Oh, and by the way, when Steve Jobs refused to let Flash go on the iOS stating it was sucking all the processing power and battery energy out of the mobile devices, it wasn't just because he was holding a 15 year grudge against Adobe. It turned out that Adobe decided to stop the development of mobile Flash after failing for 4 years to produce anything that would be even "good enough" for the mobile world.

Finally, while Isaacson spends half of the book explaining that Steve Jobs has psychological disorders and the other half explaining all the issues he had with his family life, he completely fails to even give the point of view of either his wife, or his children. He also fails to give Steve's point of view, while he had access to all of these people.

Considering the extremely high esteem I have for Steve Jobs, and how influential he has been in my life, I had very high expectations for this book. Unfortunately, stealing of Steve's quotes Isaacson repeats the most in the book, I find this book to be just "a piece of shit".

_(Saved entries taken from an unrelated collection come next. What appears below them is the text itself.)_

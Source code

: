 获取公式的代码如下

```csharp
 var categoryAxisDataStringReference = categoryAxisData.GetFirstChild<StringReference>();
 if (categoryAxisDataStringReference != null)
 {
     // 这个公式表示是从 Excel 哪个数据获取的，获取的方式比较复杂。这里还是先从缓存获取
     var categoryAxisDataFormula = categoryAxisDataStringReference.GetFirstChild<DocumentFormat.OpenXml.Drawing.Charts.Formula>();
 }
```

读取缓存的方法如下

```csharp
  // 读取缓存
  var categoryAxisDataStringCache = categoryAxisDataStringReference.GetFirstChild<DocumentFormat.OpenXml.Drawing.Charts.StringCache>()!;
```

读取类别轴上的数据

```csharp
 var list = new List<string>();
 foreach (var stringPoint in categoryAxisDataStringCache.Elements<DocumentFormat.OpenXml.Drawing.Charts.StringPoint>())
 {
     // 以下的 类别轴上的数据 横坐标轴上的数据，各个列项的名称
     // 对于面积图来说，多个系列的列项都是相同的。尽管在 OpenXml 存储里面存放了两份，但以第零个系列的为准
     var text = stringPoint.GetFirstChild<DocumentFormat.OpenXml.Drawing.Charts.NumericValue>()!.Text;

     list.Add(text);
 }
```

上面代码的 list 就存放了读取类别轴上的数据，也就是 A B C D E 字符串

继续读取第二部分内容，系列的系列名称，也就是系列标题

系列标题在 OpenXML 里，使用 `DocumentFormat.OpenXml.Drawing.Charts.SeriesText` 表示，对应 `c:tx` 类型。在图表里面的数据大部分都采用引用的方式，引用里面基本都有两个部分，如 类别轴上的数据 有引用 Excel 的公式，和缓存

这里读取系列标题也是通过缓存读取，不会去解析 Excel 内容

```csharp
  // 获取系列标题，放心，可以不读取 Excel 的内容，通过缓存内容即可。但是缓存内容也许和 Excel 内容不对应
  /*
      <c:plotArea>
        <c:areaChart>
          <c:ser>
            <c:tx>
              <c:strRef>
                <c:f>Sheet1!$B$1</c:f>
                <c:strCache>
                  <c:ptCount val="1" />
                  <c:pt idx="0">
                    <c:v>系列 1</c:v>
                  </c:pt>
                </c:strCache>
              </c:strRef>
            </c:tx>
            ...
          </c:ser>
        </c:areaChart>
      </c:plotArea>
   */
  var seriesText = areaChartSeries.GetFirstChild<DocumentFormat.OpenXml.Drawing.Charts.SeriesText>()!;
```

I'm sorry Isaacson. You know what a perfectionist Steve was, and the fact that you dared publishing such a poorly written, poorly structured and poorly organized book is an insult to the memory of Steve Jobs, who decided to put much of his legacy in your hands.

I am sure he wouldn't have allowed such a poor book to ever be published, even though he had promised not to interfere with your work, which words he actually kept.

And the same way as he wouldn't have settled for a mediocre product, I cannot convince myself to put a positive review of your half baked book.

[Update: it looks like Isaacson is considering updating the book, and the changes seem to show that he realizes he missed the point. See quote below]
The author discussed potential plans for expanding the already 630-page book in the future. One possibility is doing an extensively annotated version. Another is writing an addendum that addresses the period surrounding Jobs' death. Fleshing out the details seems like a logical next step, since Isaacson believes the Apple (AAPL) CEO's story will be told for decades or a century to come. "This is the first or second draft," he said, referring to his book's role in documenting Jobs' life. "It's not the final draft."
I agree: it's just a draft, and unfortunately, should never have been published as such.


Anonymous said...

Great review :)
But choosing Walter Isaacson is not just bad luck. In many ocasions Steve Jobs has shown that he kept the mainstream press and the journalists in too high regard. Many times he demo-ed Safari by going to the page of "New York Times". He used to say last year that he intends to "save the press" and that he doesn't want America to become a nation of bloggers. It's Steve who thought that a guy like Isaacson would do the best job writing about him.
That must be one of his biggest mistakes - Isaacson is a "sculley" of a biographer.

pej said...

Thank you Anonymous. These are very fair points and I think you nailed down very well some of the points I failed to highlight here.